Eye witness report by The Adana Observer’s award winning reporter, Holly Barberossa.


I’m speaking to you from the Body Regeneration Unit at Adana General Hospital and we are in the prep room speaking with Hyrem Bosch and his legal adviser Marc Tullius. Viewers will recall from Breaking News #11 that Hyrem is the originator of the Celebrity Trading Card fad that has swept Adana and, unfortunately, drew the ire of K. Dollavera

“Hyrem, how are you feeling?”
“Pretty good Holly.”
“Hyrem I understand that the body regeneration process will take a month and during that time you’ll be in a medically induced coma.”
“The big sleep, they call it Holly.”
“During the big sleep the neural surgeons will be splicing your head onto the body that is at this moment being grown from your cells.”
“That’s right Holly. They started growing my body yesterday from a cell extracted from my spinal column. They have to start connecting me to the body straight away to guarantee the neural net is complete so that I’ll be fully functioning at the end of it.”
“Are you scared?”
“Not as scared as I was when I talked to you yesterday. I thought it was all over with the law suit and all.”
“Speaking of which, Marcus Tullius, you’ve taken on the cause of Hyrem pro bono I believe.”
“That’s correct Holly. I believe that everyone deserves legal support in times of trouble and Hyrem here was on the brink of termination with no one to assist him with his legal issues, particularly the K. Dollavera slander.”
“How is that sitting? Has K. Dollavera, a rich powerful man dropped his law suit against Hyrem, who is, we hardly need reminding, in such a sorry state?”
“No he hasn’t Holly. I won’t comment on it of course, as it is an ongoing subject of litigation.”
“But surely the fact that Hyrem is a minor, he is only twelve years old, should end the law suit?”
“I am able to comment on that Holly. K. Dollavera has applied to the court for a ruling under the Sentience Act of 2015 that stipulates that chronological age is not the sole determinant of culpability.”
“So, despite his age they are saying he is smart enough to stand trial.”
“That’s correct, Holly.”
“It’s difficult to argue Hyrem is not intelligent.”
“As you say, though I wouldn’t like to preempt the court’s ruling.”
“How do they make such a ruling?”
“They have accessed Hyrem’s medical records, specifically his cerebral profile, which they will use to determine his culpability. Their ruling which is expected in three weeks.”
“Hyrem will still be in his big sleep, a coma, at that point so when he awakes it could be to face a law suit that will throw him and his new body into the corridors.”
“Sadly yes.”
“Hyrem, how did you react when you learned that since yesterday’s interview thousands of citizens and visitors to Adana had donated so many credits to finance your body regeneration?”
“Very happy. Holly. I don’t feel alone any more.”

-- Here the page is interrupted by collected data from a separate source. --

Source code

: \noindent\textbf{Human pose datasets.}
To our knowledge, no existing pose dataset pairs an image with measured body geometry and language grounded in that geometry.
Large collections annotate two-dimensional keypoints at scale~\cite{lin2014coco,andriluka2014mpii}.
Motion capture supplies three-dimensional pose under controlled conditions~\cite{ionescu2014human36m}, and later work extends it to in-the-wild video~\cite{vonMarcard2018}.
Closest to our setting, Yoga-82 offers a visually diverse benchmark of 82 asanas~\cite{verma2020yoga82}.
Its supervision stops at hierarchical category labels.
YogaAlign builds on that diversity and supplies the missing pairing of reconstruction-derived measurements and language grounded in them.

Well, there it is viewers. Thousands of citizens should be proud of their efforts and their compassion that has saved the life of this young man. However it looks as though the fight is not over. A cloud hangs over the future of Hyrem Bosch and that cloud has a name: K. Dollavera.

I wonder if K.Dollavera has as many friends on Adana as Hyrem.

I’d like to remind viewers that if they have any information regarding the whereabouts of Ernhard Wis, please contact Port Security or the Adana Observer office as soon as possible.

This is Holly Barberossa, observing for The Adana Observer.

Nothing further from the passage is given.